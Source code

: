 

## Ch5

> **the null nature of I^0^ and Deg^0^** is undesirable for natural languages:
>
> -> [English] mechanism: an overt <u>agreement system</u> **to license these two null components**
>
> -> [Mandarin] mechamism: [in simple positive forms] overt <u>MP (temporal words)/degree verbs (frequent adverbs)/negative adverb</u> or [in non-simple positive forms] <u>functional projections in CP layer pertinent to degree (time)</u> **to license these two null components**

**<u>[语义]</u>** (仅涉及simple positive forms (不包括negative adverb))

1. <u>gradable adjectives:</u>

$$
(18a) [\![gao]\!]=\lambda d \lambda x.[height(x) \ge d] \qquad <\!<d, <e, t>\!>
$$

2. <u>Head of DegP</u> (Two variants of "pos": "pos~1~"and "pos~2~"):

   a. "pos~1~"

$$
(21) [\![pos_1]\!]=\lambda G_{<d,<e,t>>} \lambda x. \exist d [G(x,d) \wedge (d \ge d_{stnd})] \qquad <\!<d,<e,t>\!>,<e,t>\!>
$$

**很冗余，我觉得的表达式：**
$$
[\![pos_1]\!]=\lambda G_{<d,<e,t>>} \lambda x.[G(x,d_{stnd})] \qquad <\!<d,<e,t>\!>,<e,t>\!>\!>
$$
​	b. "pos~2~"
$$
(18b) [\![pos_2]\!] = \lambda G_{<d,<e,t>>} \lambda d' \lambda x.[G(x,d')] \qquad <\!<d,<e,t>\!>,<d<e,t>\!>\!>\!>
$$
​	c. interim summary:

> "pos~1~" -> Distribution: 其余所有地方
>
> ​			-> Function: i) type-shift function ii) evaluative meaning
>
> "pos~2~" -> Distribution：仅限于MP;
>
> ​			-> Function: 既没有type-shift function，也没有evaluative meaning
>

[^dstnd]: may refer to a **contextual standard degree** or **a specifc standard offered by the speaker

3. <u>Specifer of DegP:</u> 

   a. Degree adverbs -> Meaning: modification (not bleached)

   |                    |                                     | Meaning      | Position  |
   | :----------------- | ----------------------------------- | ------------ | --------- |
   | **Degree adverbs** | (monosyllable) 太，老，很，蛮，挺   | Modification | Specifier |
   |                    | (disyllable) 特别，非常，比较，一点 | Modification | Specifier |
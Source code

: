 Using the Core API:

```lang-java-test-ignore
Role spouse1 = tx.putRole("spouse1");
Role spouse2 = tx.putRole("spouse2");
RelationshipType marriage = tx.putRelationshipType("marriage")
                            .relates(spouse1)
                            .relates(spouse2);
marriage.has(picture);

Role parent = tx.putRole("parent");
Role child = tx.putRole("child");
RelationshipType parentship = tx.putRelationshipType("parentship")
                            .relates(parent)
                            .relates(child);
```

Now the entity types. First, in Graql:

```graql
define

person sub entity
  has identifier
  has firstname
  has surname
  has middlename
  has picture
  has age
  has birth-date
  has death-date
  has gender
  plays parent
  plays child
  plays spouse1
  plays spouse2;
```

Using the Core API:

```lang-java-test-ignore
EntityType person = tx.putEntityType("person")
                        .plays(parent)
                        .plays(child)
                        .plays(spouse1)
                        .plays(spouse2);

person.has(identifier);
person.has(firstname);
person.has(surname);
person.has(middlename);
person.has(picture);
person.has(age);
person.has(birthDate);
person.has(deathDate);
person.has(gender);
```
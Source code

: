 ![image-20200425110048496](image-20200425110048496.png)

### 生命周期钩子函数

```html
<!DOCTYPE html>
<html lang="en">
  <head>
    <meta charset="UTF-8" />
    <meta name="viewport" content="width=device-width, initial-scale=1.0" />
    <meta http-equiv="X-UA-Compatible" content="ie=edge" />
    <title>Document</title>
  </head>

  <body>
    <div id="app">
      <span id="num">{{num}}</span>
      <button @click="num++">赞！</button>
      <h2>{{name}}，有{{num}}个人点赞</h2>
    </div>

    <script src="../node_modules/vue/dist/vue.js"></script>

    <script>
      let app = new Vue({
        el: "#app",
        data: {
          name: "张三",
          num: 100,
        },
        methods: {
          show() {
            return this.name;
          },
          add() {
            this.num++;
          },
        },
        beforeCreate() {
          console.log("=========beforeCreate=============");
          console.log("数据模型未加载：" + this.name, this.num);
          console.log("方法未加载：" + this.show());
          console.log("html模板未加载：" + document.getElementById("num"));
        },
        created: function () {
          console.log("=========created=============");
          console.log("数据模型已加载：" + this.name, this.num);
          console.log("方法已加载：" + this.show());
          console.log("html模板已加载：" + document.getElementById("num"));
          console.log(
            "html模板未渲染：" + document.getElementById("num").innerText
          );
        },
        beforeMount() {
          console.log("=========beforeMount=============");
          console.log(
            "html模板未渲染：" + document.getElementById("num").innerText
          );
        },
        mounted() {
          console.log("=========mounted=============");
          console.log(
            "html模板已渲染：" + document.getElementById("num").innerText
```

Work item: Look over the listing. Pull out every line with the string "firstname" in it.

Answer:
  has firstname
person.has(firstname);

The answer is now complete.